El sistema de semáforos, a merced de las lluvias
De continuar el mal tiempo, los semáforos de la provincia seguirán presentando dificultades en su funcionamiento. Así lo informaron desde la Dirección de Transporte de la Secretaría de Servicios Públicos.
Esto se debe a que en el sistema conviven controladores mecánicos muy antiguos -que cuando se mojan entran en cortocircuito y dejan de funcionar- con controladores más actuales -que dejan de funcionar para protegerse de posibles daños y deben ser reactivados accionando una palanca cuando la lluvia cesa- igual de problemáticos.

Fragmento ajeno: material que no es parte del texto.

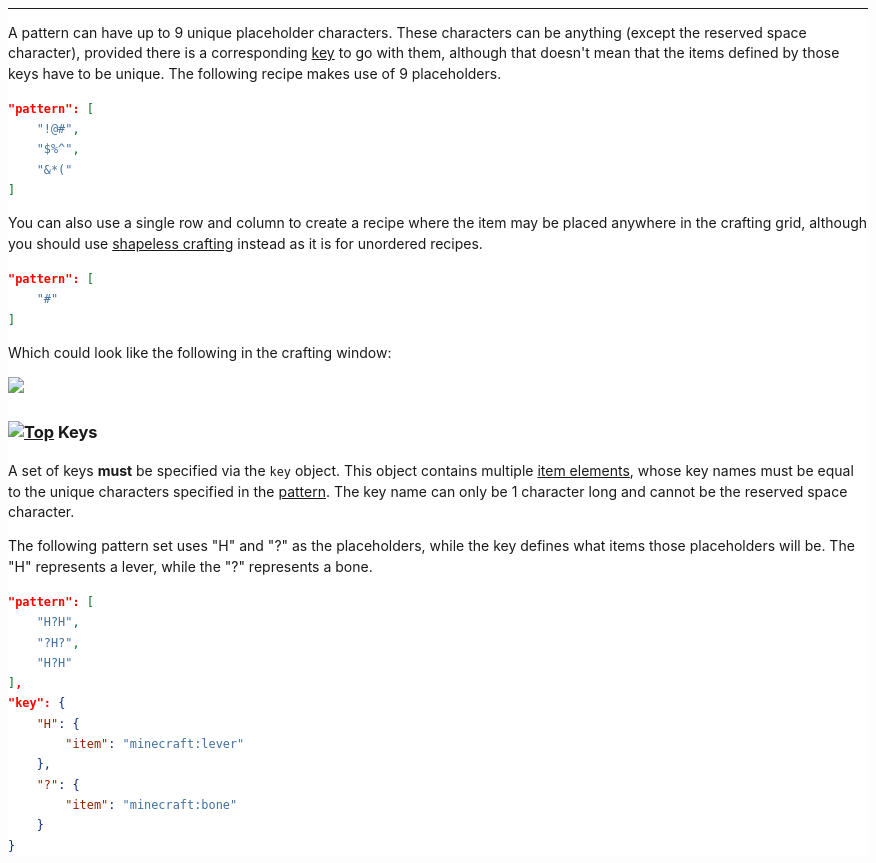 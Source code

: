 ***

A pattern can have up to 9 unique placeholder characters. These characters can be anything (except the reserved space character), provided there is a corresponding [key](#shaped-keys) to go with them, although that doesn't mean that the items defined by those keys have to be unique. The following recipe makes use of 9 placeholders.

```json
"pattern": [
    "!@#",
    "$%^",
    "&*("
]
```

You can also use a single row and column to create a recipe where the item may be placed anywhere in the crafting grid, although you should use [shapeless crafting](#shapeless-crafting) instead as it is for unordered recipes.

```json
"pattern": [
    "#"
]
```

Which could look like the following in the crafting window:

![](http://skylinerw.com/images/recipes/recipe_ingredients_4.png)

### [![Top](http://www.skylinerw.com/images/json/icons/top.png)](#table-of-contents) <a name="shaped-keys">Keys</a>

A set of keys **must** be specified via the `key` object. This object contains multiple [item elements](#generic-item), whose key names must be equal to the unique characters specified in the [pattern](#shaped-patterns). The key name can only be 1 character long and cannot be the reserved space character.

The following pattern set uses "H" and "?" as the placeholders, while the key defines what items those placeholders will be. The "H" represents a lever, while the "?" represents a bone.

```json
"pattern": [
    "H?H",
    "?H?",
    "H?H"
],
"key": {
    "H": {
        "item": "minecraft:lever"
    },
    "?": {
        "item": "minecraft:bone"
    }
}
```
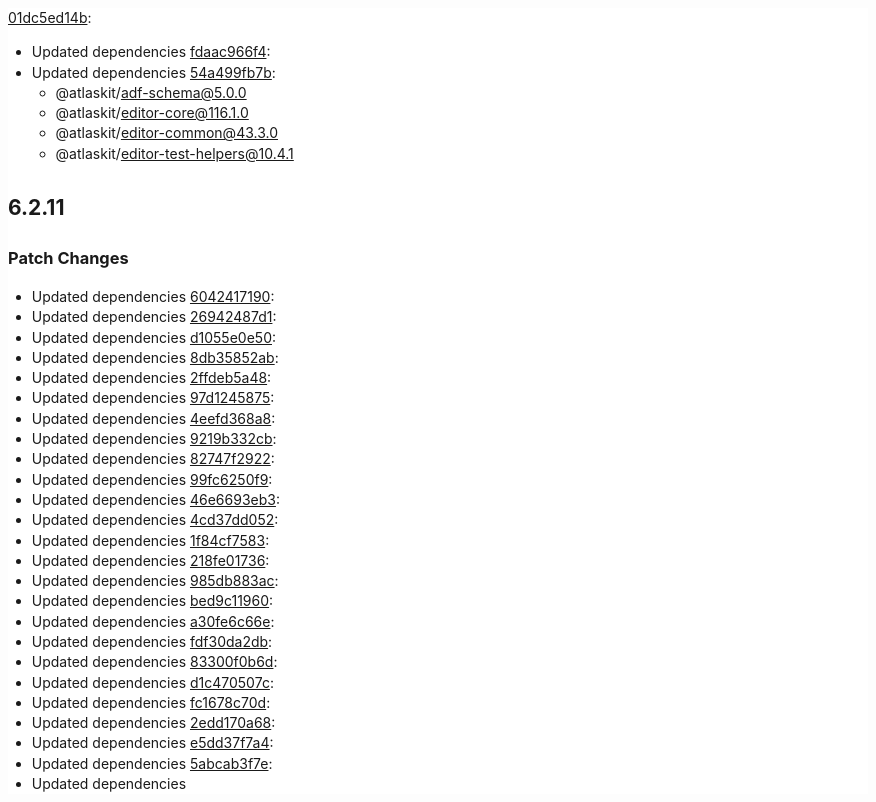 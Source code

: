   [01dc5ed14b](https://bitbucket.org/atlassian/atlassian-frontend/commits/01dc5ed14b):
- Updated dependencies
  [fdaac966f4](https://bitbucket.org/atlassian/atlassian-frontend/commits/fdaac966f4):
- Updated dependencies
  [54a499fb7b](https://bitbucket.org/atlassian/atlassian-frontend/commits/54a499fb7b):
  - @atlaskit/adf-schema@5.0.0
  - @atlaskit/editor-core@116.1.0
  - @atlaskit/editor-common@43.3.0
  - @atlaskit/editor-test-helpers@10.4.1

## 6.2.11

### Patch Changes

- Updated dependencies
  [6042417190](https://bitbucket.org/atlassian/atlassian-frontend/commits/6042417190):
- Updated dependencies
  [26942487d1](https://bitbucket.org/atlassian/atlassian-frontend/commits/26942487d1):
- Updated dependencies
  [d1055e0e50](https://bitbucket.org/atlassian/atlassian-frontend/commits/d1055e0e50):
- Updated dependencies
  [8db35852ab](https://bitbucket.org/atlassian/atlassian-frontend/commits/8db35852ab):
- Updated dependencies
  [2ffdeb5a48](https://bitbucket.org/atlassian/atlassian-frontend/commits/2ffdeb5a48):
- Updated dependencies
  [97d1245875](https://bitbucket.org/atlassian/atlassian-frontend/commits/97d1245875):
- Updated dependencies
  [4eefd368a8](https://bitbucket.org/atlassian/atlassian-frontend/commits/4eefd368a8):
- Updated dependencies
  [9219b332cb](https://bitbucket.org/atlassian/atlassian-frontend/commits/9219b332cb):
- Updated dependencies
  [82747f2922](https://bitbucket.org/atlassian/atlassian-frontend/commits/82747f2922):
- Updated dependencies
  [99fc6250f9](https://bitbucket.org/atlassian/atlassian-frontend/commits/99fc6250f9):
- Updated dependencies
  [46e6693eb3](https://bitbucket.org/atlassian/atlassian-frontend/commits/46e6693eb3):
- Updated dependencies
  [4cd37dd052](https://bitbucket.org/atlassian/atlassian-frontend/commits/4cd37dd052):
- Updated dependencies
  [1f84cf7583](https://bitbucket.org/atlassian/atlassian-frontend/commits/1f84cf7583):
- Updated dependencies
  [218fe01736](https://bitbucket.org/atlassian/atlassian-frontend/commits/218fe01736):
- Updated dependencies
  [985db883ac](https://bitbucket.org/atlassian/atlassian-frontend/commits/985db883ac):
- Updated dependencies
  [bed9c11960](https://bitbucket.org/atlassian/atlassian-frontend/commits/bed9c11960):
- Updated dependencies
  [a30fe6c66e](https://bitbucket.org/atlassian/atlassian-frontend/commits/a30fe6c66e):
- Updated dependencies
  [fdf30da2db](https://bitbucket.org/atlassian/atlassian-frontend/commits/fdf30da2db):
- Updated dependencies
  [83300f0b6d](https://bitbucket.org/atlassian/atlassian-frontend/commits/83300f0b6d):
- Updated dependencies
  [d1c470507c](https://bitbucket.org/atlassian/atlassian-frontend/commits/d1c470507c):
- Updated dependencies
  [fc1678c70d](https://bitbucket.org/atlassian/atlassian-frontend/commits/fc1678c70d):
- Updated dependencies
  [2edd170a68](https://bitbucket.org/atlassian/atlassian-frontend/commits/2edd170a68):
- Updated dependencies
  [e5dd37f7a4](https://bitbucket.org/atlassian/atlassian-frontend/commits/e5dd37f7a4):
- Updated dependencies
  [5abcab3f7e](https://bitbucket.org/atlassian/atlassian-frontend/commits/5abcab3f7e):
- Updated dependencies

El director de Transporte de la provincia, Carlos Matilla, explicó que están haciendo lo que pueden con los escasos recursos con los que cuentan. "Toda la gente que tenemos está en la calle, reparando lo que puede ser reparado. Mañana se normalizaría la situación. Los problemas de fondo van a seguir estando, no podemos solucionar en tres meses todo lo que no se hizo en tantos años", señaló.
"El problema es que hay controladores que son muy viejos. Los reparás y al otro día vuelven a caer, tienen más de 40 años. Cambiar un controlador sale más de $25.000. Hoy tenemos alrededor de 350 controladores que deberían ser reemplazados pero no contamos con los recursos para hacerlo", añadió Matilla.
"Cada vez que llueve estamos complicados porque los controladores viejos se mojan y quedan fuera de servicio. Los nuevos dejan de funcionar porque se autoprotegen y luego se levanta una palanca y vuelven a arrancar. No hay otra solución, la única que nos queda es salir a reparar lo que tenemos", aseguró el funcionario.
Por último Matilla señaló que están trabajando en un proyecto para presentar ante el BID (Banco Internacional de Desarrollo) en 2017 para conseguir financiamiento que permita cambiar los controladores que necesitan ser reemplazados. Hasta entonces los problemas persistirán luego de cada tormenta.